◆ **Exercise directions**
While reading through the material below, copy each line that holds the word "uses".

◆ **Records for this exercise**
* * * * *

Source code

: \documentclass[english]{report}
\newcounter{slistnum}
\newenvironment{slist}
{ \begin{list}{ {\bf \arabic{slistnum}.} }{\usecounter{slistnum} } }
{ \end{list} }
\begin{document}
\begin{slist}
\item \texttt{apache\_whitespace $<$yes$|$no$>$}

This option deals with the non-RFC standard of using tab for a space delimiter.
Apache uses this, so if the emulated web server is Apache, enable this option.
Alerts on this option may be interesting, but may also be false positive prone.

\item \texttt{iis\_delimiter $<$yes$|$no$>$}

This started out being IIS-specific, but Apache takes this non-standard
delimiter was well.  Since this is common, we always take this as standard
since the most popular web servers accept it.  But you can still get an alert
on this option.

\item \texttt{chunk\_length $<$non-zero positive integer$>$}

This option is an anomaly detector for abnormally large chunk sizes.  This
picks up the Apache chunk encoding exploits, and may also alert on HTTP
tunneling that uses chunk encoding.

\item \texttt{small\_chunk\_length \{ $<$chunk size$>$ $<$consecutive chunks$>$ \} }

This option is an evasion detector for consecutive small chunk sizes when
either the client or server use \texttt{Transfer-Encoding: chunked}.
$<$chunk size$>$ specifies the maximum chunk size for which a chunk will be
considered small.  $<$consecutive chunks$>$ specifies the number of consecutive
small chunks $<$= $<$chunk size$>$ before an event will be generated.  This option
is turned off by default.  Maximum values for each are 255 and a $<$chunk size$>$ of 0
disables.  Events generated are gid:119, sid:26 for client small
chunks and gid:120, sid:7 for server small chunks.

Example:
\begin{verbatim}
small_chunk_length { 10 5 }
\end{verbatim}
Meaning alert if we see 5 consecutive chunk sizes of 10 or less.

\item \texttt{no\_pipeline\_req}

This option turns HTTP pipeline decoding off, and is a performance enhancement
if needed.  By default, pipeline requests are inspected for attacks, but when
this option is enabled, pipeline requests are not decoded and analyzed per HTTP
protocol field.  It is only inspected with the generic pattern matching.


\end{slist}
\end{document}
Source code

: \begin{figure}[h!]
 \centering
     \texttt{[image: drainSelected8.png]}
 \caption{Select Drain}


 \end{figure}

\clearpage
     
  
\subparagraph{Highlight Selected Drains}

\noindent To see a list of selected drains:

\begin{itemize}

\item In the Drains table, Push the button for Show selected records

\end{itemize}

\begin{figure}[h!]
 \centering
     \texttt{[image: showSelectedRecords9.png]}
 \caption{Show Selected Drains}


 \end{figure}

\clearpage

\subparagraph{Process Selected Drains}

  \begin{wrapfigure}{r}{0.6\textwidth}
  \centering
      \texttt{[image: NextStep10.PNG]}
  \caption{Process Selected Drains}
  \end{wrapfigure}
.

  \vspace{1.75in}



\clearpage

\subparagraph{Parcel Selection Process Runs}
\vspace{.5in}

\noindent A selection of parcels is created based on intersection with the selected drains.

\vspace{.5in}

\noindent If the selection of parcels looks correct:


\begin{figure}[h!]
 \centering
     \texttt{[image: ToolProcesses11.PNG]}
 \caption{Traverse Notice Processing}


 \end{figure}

* * * * *

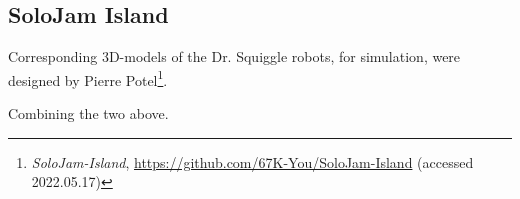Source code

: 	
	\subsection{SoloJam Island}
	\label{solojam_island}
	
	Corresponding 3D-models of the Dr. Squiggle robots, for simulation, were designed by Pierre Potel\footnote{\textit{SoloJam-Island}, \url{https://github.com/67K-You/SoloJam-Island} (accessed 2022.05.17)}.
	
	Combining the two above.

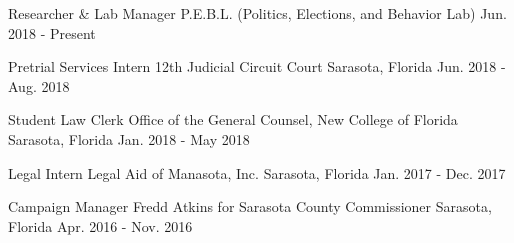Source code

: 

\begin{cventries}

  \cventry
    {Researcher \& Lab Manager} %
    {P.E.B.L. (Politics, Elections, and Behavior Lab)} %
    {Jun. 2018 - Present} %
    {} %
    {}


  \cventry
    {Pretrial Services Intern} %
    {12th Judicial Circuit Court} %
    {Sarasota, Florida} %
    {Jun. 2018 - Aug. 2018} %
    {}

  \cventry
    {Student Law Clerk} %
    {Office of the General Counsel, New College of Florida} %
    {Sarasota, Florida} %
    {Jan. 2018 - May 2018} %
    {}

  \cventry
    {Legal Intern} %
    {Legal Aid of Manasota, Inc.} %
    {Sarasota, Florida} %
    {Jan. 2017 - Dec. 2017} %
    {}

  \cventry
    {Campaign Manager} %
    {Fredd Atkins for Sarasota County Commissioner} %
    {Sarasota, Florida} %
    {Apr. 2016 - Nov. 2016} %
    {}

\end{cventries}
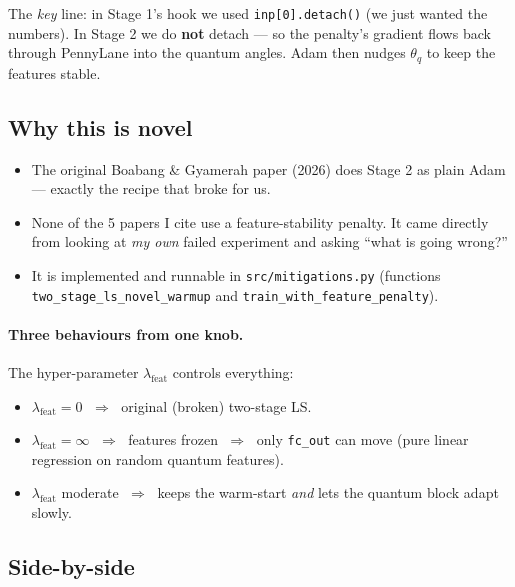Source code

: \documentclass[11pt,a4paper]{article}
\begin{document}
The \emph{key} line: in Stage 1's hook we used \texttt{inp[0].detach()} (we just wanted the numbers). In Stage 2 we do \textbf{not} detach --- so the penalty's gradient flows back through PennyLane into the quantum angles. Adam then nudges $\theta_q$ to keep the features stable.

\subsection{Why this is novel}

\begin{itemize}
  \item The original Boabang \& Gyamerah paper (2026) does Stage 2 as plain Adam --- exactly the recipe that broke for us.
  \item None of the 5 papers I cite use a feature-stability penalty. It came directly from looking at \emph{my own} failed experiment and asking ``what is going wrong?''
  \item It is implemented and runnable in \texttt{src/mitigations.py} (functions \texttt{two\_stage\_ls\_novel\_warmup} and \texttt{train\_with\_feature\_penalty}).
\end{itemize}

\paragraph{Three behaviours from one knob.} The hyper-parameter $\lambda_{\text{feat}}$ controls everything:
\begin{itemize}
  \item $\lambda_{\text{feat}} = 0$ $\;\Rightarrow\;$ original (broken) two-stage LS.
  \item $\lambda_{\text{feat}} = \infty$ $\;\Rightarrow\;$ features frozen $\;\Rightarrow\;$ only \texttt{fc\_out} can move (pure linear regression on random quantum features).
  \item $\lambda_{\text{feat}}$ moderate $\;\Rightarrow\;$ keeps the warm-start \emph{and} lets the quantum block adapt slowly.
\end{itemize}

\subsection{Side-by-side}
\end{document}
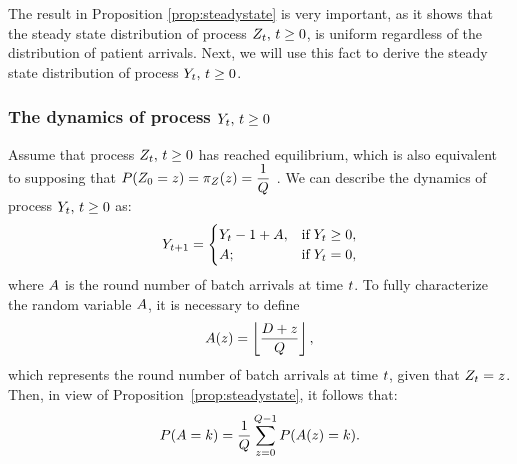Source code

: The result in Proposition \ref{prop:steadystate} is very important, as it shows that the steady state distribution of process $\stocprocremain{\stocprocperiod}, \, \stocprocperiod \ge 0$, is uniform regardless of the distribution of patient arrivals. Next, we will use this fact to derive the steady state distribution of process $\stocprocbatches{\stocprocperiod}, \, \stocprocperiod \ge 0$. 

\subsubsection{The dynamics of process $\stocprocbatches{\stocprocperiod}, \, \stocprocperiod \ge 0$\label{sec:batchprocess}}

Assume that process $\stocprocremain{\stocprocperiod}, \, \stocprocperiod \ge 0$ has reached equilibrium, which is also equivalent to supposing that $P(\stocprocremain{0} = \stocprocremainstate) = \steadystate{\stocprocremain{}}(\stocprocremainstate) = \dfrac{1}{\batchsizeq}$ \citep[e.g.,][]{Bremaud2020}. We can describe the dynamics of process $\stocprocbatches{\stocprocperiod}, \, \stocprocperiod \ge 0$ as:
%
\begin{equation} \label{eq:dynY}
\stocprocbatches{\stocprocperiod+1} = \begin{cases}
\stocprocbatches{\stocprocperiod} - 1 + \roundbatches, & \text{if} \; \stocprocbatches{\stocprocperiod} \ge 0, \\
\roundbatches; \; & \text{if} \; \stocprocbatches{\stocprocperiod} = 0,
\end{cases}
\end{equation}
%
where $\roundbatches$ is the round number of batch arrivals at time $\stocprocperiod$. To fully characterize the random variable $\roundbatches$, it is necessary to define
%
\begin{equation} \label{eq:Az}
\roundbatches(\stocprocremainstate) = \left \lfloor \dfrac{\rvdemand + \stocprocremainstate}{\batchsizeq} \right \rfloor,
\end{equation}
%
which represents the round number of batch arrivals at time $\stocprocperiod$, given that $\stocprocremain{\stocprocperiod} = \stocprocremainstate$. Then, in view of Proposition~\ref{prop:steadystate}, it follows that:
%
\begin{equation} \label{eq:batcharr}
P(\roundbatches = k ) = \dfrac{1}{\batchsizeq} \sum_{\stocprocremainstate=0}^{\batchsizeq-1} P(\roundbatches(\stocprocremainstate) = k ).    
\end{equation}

* * * * *

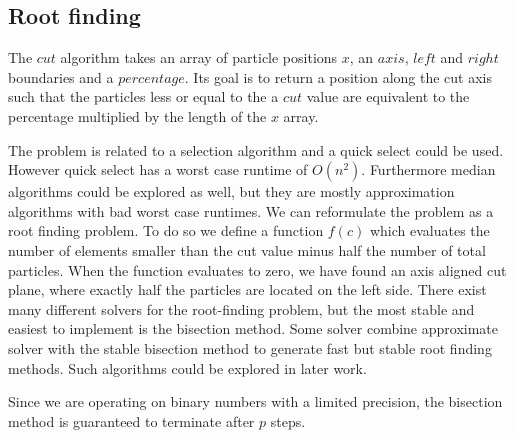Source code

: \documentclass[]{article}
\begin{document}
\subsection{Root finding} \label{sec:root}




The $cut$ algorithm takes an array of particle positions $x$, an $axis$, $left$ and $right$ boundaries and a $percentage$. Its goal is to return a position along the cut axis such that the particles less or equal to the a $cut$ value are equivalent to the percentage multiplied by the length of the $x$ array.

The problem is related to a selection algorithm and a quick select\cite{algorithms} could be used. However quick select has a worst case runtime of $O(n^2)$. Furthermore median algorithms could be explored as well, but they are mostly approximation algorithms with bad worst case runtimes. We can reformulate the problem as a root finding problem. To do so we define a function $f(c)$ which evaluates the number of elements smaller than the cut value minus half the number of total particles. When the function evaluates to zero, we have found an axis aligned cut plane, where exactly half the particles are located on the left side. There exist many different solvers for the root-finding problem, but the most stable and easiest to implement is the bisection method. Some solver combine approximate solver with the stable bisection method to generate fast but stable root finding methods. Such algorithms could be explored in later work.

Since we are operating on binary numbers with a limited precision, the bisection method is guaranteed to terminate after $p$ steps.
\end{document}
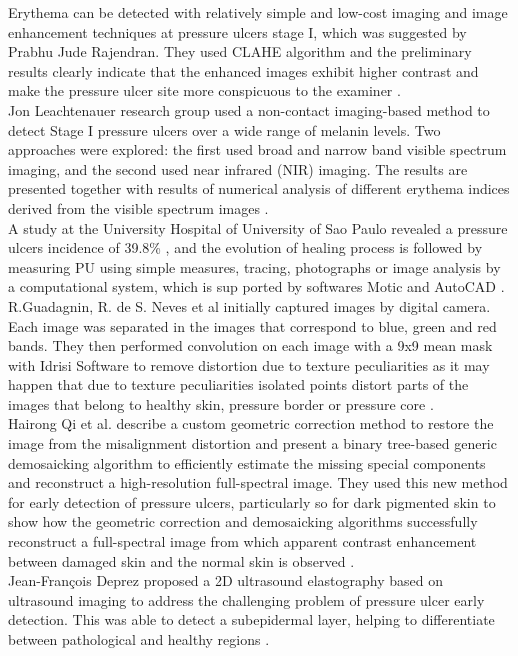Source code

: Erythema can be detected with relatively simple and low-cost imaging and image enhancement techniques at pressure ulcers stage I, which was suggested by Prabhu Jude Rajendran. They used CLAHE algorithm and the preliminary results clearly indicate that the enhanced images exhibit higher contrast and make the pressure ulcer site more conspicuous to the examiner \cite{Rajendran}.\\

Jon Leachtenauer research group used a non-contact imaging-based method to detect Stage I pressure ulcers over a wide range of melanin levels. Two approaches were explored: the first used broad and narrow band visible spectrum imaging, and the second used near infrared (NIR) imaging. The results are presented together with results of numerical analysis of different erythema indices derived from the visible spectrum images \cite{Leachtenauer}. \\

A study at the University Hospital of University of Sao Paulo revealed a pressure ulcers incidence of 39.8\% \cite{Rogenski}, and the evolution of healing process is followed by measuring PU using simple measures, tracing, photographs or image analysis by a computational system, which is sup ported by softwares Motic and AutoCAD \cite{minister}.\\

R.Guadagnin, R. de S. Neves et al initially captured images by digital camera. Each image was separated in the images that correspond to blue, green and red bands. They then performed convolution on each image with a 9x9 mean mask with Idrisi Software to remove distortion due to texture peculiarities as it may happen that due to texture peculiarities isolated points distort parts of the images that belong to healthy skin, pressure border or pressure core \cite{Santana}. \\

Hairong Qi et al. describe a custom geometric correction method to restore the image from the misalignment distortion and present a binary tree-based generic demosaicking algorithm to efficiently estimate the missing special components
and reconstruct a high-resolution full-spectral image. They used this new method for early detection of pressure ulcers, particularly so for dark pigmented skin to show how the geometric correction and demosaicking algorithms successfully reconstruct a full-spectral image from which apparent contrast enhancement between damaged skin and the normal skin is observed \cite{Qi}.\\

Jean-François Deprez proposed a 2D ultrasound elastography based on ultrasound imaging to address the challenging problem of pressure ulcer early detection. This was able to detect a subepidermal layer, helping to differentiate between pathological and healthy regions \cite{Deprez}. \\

* * * * *

◆ **Written response**
Apache uses this, so if the emulated web server is Apache, enable this option.
tunneling that uses chunk encoding.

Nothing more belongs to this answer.